§ Required work:
For the data that follows, state how many lines hold the string "coordination", giving the number by itself.
━━━━━ Supplied records ━━━━━
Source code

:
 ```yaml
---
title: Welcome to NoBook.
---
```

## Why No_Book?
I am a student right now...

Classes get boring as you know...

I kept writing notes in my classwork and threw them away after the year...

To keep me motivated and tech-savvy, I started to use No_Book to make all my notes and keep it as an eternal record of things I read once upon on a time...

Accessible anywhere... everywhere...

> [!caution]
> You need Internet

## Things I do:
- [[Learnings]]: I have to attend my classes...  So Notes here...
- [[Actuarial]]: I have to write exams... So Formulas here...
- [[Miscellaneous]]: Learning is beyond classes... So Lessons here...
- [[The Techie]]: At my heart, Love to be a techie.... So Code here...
━━━━━
━━━━━ Supplied records ━━━━━
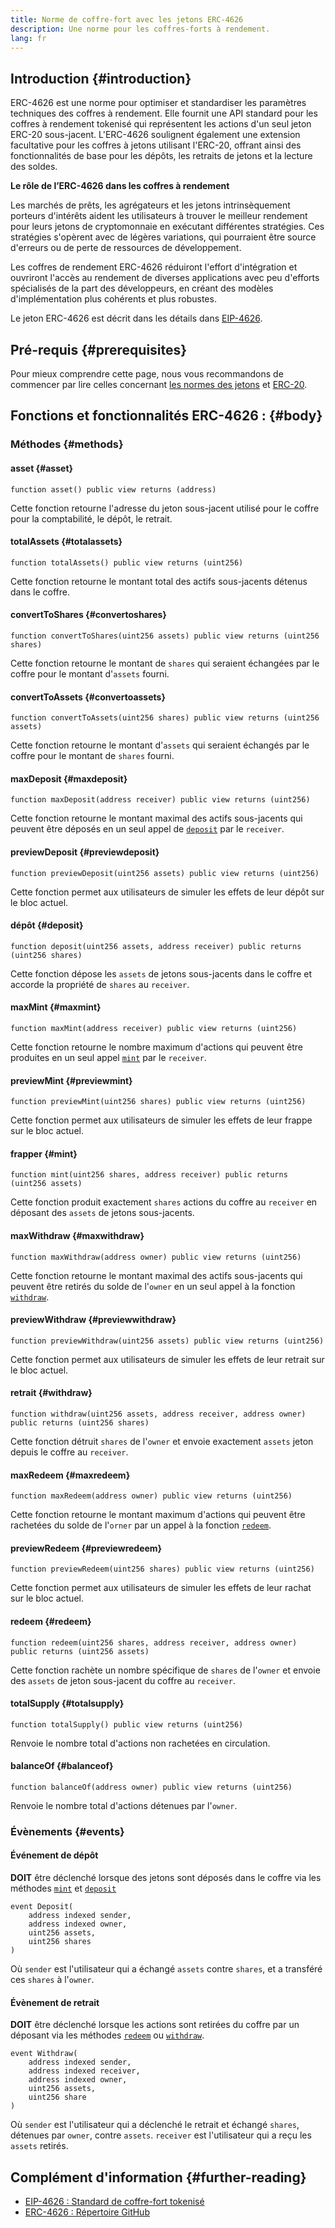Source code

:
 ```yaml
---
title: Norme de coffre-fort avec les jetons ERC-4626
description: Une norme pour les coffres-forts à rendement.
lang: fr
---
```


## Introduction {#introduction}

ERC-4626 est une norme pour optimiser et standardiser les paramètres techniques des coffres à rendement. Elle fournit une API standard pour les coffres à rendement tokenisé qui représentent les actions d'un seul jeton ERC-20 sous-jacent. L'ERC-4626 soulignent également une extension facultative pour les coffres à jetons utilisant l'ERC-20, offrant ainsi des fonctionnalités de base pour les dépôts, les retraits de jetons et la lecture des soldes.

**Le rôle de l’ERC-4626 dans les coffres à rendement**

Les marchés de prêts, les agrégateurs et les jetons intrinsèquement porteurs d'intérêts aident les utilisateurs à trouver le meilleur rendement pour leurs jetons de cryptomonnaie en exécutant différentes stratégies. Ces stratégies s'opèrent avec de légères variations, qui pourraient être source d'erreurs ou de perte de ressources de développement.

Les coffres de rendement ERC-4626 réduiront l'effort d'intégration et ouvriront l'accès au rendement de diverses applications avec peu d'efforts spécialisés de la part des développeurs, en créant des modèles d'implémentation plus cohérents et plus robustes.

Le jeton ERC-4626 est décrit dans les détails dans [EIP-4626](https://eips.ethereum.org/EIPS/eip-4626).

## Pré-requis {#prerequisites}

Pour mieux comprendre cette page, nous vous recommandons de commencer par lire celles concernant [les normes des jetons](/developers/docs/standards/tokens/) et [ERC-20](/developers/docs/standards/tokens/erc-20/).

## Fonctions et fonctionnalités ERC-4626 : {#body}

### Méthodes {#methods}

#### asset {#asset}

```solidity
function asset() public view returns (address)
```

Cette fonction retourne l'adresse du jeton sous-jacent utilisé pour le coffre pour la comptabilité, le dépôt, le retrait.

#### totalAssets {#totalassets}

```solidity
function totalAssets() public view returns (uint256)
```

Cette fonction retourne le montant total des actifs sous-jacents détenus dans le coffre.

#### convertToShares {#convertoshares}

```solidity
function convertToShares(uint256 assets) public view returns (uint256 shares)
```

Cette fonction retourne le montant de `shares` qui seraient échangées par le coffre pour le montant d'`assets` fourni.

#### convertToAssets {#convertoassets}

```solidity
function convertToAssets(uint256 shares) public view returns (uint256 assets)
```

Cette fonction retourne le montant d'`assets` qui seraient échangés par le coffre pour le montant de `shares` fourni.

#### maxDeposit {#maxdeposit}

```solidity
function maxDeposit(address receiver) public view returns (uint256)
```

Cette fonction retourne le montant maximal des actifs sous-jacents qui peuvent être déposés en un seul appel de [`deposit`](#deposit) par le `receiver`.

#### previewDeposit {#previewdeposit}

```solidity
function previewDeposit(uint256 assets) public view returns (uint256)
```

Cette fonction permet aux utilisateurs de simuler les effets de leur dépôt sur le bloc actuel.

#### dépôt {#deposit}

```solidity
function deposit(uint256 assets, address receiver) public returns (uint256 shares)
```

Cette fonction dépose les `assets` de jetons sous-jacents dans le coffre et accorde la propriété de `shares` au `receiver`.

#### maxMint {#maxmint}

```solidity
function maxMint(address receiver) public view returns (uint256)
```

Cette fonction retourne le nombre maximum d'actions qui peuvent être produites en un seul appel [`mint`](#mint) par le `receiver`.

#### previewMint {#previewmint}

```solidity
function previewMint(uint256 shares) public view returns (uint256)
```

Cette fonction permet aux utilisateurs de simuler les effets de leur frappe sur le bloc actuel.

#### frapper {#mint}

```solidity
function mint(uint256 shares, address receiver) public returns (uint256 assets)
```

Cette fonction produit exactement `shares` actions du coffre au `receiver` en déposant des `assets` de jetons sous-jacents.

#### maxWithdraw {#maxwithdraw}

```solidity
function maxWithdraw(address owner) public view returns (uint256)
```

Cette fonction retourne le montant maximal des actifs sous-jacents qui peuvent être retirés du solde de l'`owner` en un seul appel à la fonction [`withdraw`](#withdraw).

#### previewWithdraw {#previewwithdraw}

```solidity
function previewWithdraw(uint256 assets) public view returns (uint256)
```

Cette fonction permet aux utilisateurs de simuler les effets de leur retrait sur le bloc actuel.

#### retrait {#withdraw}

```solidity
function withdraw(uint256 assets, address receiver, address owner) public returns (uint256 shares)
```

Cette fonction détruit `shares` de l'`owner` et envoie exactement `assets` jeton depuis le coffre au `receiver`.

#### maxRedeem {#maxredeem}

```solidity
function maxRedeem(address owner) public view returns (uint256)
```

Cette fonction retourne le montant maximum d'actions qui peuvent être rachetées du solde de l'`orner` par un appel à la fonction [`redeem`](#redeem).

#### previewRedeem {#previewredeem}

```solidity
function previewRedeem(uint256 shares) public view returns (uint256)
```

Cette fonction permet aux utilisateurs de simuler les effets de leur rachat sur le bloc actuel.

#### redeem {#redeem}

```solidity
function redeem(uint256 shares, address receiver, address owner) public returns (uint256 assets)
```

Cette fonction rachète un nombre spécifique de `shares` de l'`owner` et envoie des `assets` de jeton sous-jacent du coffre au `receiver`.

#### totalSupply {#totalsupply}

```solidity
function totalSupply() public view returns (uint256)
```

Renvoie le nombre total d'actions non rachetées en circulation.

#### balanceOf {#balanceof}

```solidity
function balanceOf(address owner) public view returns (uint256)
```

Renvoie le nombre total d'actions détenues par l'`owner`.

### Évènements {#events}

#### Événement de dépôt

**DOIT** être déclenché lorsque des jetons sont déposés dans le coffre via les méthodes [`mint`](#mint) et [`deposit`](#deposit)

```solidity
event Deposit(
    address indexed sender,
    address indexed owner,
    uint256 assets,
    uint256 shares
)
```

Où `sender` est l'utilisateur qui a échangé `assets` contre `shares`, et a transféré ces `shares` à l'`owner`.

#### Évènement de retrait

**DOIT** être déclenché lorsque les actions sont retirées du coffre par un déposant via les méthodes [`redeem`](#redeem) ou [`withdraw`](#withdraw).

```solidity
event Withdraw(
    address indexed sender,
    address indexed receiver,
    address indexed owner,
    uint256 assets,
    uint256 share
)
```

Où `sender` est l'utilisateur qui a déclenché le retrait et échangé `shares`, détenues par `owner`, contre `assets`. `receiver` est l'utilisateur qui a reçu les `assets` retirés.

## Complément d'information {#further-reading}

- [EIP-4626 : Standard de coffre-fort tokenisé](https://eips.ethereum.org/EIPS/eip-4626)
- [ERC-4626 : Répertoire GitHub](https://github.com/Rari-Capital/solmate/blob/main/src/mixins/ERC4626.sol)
━━━━━
━━━━━ Supplied records ━━━━━
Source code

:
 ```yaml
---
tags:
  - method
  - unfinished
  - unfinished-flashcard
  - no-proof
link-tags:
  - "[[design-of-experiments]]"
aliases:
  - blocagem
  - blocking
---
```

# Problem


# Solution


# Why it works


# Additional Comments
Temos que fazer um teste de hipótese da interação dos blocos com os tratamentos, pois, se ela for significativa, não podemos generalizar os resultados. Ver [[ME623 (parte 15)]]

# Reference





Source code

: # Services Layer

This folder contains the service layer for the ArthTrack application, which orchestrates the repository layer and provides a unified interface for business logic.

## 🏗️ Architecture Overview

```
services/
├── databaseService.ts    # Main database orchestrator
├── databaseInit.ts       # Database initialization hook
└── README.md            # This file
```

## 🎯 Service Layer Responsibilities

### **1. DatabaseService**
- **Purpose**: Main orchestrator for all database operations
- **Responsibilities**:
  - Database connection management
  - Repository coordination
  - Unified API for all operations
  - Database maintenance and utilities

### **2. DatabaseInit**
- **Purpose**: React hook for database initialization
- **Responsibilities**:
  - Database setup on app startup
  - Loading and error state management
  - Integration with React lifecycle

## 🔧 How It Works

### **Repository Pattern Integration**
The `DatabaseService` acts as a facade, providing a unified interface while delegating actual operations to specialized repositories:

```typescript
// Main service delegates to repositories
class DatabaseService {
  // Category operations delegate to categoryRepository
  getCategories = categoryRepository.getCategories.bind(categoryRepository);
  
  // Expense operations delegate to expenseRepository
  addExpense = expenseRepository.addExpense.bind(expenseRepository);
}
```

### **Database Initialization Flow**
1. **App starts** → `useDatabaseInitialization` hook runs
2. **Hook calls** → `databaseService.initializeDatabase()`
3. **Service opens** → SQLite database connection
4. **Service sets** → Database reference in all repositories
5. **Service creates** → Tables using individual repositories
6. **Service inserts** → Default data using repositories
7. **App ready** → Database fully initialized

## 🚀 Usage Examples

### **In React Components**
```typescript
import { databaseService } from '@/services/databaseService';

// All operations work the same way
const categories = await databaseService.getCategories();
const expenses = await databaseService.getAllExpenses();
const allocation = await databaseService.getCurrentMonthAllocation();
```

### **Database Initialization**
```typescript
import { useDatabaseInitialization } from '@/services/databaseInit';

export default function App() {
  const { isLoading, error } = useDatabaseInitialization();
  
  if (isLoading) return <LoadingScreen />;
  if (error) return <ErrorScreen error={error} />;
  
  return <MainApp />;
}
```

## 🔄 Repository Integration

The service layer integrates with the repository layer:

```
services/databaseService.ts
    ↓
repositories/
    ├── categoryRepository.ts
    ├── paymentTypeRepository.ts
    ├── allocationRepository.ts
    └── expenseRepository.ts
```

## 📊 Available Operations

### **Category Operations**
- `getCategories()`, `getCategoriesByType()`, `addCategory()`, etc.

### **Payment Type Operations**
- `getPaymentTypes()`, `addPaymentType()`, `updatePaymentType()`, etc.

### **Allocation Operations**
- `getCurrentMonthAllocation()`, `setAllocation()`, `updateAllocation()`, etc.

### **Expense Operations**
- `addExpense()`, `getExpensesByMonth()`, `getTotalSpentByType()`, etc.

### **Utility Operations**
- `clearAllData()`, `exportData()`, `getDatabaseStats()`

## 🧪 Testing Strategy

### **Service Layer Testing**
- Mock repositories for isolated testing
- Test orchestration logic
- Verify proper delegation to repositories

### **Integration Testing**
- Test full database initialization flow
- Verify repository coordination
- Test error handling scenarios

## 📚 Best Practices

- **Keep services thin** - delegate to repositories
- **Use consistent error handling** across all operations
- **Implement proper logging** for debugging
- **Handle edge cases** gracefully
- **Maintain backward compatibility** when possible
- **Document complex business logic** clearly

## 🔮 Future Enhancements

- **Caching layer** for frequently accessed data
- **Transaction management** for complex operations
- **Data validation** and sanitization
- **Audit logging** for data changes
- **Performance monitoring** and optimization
━━━━━
§ Task solution:
2